- [Assignment] Go line by line through the data below and count those that hold "repo". Return only the number.

- [Data]
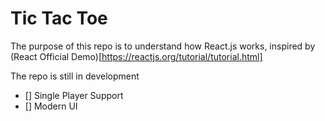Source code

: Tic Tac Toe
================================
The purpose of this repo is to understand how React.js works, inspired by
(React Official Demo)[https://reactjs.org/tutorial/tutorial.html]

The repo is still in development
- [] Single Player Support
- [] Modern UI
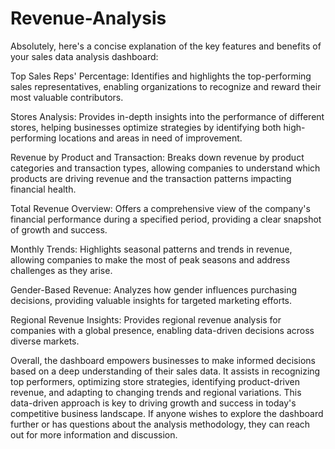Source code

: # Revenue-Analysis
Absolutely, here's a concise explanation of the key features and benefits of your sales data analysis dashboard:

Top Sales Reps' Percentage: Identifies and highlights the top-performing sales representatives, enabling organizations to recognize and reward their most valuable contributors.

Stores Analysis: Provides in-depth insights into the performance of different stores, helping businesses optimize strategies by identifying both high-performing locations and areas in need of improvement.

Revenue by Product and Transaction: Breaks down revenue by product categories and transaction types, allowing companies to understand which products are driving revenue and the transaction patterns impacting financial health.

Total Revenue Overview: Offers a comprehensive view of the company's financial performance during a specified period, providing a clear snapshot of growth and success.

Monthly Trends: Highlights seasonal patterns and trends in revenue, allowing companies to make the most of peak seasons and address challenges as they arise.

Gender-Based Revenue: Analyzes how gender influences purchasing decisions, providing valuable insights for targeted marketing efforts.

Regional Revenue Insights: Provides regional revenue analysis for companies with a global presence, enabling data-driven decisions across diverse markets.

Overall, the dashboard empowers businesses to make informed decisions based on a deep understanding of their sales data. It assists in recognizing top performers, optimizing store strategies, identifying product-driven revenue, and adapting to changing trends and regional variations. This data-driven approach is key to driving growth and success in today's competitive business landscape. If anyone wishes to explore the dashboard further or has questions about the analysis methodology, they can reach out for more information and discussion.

---

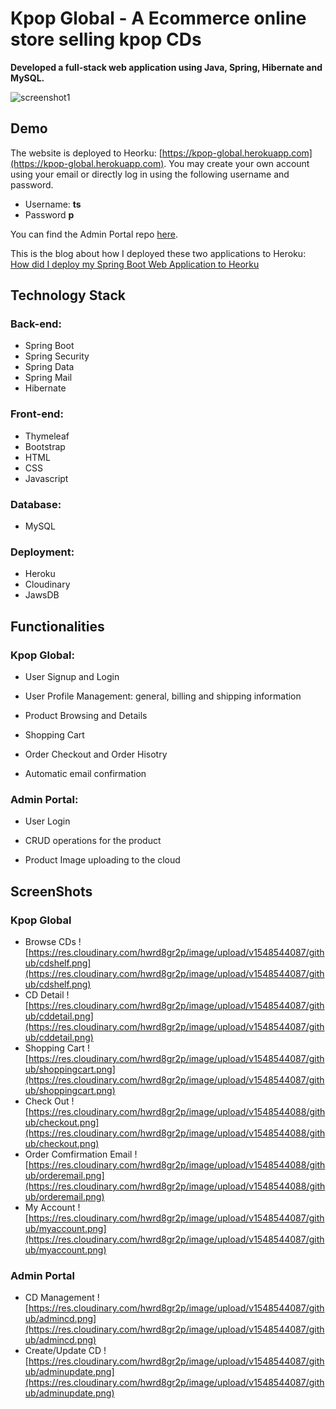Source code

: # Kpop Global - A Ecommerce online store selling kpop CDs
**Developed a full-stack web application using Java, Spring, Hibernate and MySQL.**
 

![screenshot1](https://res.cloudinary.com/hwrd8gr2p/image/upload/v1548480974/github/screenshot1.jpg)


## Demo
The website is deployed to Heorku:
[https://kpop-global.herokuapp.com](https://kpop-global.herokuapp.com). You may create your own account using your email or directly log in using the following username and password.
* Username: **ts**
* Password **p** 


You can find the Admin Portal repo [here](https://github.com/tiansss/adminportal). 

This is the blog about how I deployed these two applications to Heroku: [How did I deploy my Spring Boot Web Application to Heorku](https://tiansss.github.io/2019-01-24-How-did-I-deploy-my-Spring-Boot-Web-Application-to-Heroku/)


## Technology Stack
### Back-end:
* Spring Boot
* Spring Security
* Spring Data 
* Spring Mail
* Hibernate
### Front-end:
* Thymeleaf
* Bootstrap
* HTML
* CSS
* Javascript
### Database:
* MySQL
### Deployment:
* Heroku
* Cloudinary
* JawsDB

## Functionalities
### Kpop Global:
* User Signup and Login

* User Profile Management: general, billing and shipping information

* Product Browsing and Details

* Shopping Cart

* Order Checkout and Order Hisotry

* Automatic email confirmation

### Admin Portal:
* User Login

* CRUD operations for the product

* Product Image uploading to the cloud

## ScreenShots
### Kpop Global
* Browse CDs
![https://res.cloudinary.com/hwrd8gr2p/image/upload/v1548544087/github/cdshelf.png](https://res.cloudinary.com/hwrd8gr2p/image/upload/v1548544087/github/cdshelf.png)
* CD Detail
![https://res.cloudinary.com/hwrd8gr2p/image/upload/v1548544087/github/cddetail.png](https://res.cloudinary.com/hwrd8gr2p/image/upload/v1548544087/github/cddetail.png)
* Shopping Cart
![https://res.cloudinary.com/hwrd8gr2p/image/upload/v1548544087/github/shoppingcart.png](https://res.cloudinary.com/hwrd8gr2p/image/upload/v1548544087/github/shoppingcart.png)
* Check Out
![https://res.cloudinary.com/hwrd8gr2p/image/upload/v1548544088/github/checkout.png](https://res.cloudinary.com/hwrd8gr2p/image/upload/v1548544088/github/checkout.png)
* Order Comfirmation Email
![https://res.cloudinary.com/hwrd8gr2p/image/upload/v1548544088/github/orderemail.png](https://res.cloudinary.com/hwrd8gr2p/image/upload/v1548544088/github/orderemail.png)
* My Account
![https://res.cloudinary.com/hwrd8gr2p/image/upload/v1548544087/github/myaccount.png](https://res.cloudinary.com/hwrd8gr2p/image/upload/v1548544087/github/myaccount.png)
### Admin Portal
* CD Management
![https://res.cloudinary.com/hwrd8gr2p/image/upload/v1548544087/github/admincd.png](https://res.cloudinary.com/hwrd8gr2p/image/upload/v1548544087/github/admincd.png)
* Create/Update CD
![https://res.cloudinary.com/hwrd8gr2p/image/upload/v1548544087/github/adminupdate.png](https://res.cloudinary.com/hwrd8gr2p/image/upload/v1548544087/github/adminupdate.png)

--

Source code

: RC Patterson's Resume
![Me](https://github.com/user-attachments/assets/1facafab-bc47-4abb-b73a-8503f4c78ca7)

- [Solution] 3